A chiederselo è la Uilcom Puglia guidata da Vito Gemmati, che decide di “gridare” la situazione di difficoltà della stragrande maggioranza degli operatori telefonici del Contact center dell’Inps direttamente al presidente della Repubblica, Sergio Mattarella e al presidente del Consiglio, Giorgia Meloni. La situazione è notoria da almeno due anni: dei 2.900 lavoratori sul territorio nazionale (800-900 sono nelle due sedi di Casamassima e Lecce e tantissimi sono bitontini), la maggior parte è inquadrata a tempo indeterminato ma con part-time involontari a 20 ore settimanali, che fa rima con uno stipendio di 750 euro mensili.
Irrisorio per un servizio pubblico.
Non sufficiente per far fronte al caro vita presente e se si pensa che si tratta di una partecipata al 100 per cento di un’azienda pubblica, la quale ha da sempre al centro il welfare della collettività.
L’internalizzazione del servizio, scattata a dicembre 2022, è stata (finora) quindi dolorosa per chi sperava in un futuro lavorativo migliore, tanto più che sente il proprio datore di lavoro, Inps prima e Inps servizi poi, distante e sordo alle rivendicazioni. Senza dimenticare, inoltre, che nel passaggio dei lavoratori a Inps servizi dai committenti privati si è determinato un abbattimento occupazionale che ha ridotto l’organico di almeno 110 unità, generando peraltro una notevole contrazione del costo del lavoro; nel 2022, nell’ambito del “decreto aiuti ter” su sollecitazioni delle parti sociali, il Governo ha destinato 20 milioni di euro in più per migliorare le condizioni economiche e normative dei lavoratori, che però non si sa dove siano finiti. Ecco, allora, è questo è uno dei punti da risolvere e da capire in questa (brutta) storia dai tanti punti interrogativi e tanti misteri. «Siamo fermamente convinti – si legge nella nota sindacale – che le condizioni contrattuali e reddituali di questi lavoratori son molto distanti dall’art. 36 della nostra Costituzione».

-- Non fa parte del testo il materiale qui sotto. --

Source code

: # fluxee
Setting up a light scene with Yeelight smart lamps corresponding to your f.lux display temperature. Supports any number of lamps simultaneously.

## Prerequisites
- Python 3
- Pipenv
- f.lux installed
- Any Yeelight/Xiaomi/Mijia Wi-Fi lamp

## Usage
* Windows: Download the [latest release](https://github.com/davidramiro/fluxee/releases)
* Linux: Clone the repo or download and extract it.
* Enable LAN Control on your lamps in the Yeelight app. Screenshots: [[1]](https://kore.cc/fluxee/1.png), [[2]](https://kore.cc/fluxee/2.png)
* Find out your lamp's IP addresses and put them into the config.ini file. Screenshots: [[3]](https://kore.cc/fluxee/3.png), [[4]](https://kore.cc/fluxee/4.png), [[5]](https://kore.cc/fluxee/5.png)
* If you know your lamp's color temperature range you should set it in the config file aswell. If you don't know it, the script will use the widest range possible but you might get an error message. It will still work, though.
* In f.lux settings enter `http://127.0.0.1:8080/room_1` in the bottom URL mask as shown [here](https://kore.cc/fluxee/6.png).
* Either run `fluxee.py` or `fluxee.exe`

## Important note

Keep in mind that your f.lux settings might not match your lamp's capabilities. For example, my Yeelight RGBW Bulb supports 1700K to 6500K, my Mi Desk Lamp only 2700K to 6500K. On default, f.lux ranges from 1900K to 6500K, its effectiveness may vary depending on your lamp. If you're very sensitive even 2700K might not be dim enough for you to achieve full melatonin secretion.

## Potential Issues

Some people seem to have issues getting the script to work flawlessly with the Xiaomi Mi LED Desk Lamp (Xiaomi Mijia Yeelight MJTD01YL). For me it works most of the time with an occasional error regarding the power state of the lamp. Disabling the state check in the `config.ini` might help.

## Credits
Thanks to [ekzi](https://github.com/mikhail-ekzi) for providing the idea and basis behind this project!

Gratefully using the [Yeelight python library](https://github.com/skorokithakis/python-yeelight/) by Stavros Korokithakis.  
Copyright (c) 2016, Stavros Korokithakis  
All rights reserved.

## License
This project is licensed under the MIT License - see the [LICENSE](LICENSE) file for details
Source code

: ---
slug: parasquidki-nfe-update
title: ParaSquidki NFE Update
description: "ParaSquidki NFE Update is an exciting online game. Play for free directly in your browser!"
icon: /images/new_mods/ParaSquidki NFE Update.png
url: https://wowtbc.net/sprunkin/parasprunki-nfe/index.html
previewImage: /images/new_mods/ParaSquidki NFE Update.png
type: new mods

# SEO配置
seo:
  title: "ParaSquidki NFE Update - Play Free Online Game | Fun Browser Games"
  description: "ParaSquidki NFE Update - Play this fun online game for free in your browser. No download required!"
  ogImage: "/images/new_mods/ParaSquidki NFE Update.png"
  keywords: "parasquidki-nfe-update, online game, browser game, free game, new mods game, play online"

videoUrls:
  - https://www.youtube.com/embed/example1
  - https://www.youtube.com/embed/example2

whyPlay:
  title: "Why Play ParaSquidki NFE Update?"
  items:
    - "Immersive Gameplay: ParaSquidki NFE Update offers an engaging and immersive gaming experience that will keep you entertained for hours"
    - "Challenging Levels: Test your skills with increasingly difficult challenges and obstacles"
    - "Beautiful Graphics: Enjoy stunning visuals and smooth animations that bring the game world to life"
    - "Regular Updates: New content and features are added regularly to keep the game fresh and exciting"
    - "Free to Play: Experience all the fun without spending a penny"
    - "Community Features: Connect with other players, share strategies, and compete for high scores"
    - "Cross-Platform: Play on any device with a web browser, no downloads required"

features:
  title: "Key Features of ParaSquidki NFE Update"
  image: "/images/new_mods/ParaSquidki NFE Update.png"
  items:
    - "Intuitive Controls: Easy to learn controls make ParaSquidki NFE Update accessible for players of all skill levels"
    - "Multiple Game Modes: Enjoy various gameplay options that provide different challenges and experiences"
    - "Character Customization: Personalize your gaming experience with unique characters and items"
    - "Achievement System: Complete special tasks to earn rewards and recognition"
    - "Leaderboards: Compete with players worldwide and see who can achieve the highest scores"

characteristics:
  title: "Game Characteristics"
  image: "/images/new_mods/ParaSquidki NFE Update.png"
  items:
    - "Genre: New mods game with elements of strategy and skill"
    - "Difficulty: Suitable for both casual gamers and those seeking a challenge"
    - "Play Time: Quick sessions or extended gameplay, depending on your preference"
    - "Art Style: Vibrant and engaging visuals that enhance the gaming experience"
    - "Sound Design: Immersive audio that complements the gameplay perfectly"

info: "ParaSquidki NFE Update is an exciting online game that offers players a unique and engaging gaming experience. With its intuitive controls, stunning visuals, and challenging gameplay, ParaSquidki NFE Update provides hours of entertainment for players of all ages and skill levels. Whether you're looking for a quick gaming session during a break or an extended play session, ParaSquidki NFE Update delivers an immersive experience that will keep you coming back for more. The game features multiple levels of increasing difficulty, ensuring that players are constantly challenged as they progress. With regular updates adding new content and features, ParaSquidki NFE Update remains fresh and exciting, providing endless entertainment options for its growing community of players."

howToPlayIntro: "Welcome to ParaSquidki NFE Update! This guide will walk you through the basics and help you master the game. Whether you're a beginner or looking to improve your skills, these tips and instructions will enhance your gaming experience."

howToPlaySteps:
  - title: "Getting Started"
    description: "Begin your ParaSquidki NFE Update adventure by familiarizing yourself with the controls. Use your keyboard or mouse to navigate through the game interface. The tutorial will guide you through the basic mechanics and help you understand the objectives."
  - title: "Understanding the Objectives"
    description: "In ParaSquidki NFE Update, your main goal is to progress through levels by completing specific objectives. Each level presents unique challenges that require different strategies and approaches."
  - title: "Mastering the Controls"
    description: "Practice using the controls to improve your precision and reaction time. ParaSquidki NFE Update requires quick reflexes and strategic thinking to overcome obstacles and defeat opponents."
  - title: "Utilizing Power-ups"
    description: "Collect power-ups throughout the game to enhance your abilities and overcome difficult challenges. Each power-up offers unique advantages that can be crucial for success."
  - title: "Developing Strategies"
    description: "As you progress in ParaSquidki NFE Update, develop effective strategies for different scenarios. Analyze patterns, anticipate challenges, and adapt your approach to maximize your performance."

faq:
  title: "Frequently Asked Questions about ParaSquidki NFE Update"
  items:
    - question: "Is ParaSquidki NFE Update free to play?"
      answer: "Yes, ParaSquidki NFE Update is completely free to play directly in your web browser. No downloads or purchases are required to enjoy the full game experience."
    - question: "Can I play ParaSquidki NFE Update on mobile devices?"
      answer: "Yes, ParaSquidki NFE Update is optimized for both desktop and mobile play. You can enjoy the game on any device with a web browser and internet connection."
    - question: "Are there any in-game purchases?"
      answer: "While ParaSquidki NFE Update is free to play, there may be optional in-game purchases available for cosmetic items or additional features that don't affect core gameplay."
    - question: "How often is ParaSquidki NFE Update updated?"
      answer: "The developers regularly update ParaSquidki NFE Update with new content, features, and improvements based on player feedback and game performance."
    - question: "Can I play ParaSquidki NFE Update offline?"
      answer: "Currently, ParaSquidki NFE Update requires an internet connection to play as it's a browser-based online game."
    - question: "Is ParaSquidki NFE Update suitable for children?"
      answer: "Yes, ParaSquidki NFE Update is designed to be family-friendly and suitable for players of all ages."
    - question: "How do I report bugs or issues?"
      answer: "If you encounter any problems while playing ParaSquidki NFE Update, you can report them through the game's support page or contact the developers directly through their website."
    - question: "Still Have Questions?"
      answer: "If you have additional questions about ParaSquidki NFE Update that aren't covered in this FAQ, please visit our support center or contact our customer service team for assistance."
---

Al di là delle missive e delle iniziative sindacali (la Cisl regionale, con alcune forze politiche, ha presentato emendamenti alla legge di Bilancio 2025 che dispongono una finalizzazione di una parte dei 20 milioni di euro, ndr) e degli impegni rigorosamente presi soltanto a parole, dopo due anni sorgono dubbi sulla effettiva centralità che dovrebbe avere il Contact Center dell’Istituto nazionale di previdenza sociale e per giunta, il più grande d’Europa e il primo front office di Inps. In 24 mesi, invece, si è assistito solo a tre cambi di presidente dell’Istituto (Tridico prima, Gelera poi e Fava adesso) e pure teste saltate in Inps Servizi, per giunta da qualche settimana senza direttore generale e un (nuovo) Consiglio di amministrazione in carica dall’estate. Nel frattempo, il 17 dicembre, proprio Fava, sollecitato fin da settembre, incontrerà i sindacati per parlare delle loro (giuste rivendicazioni).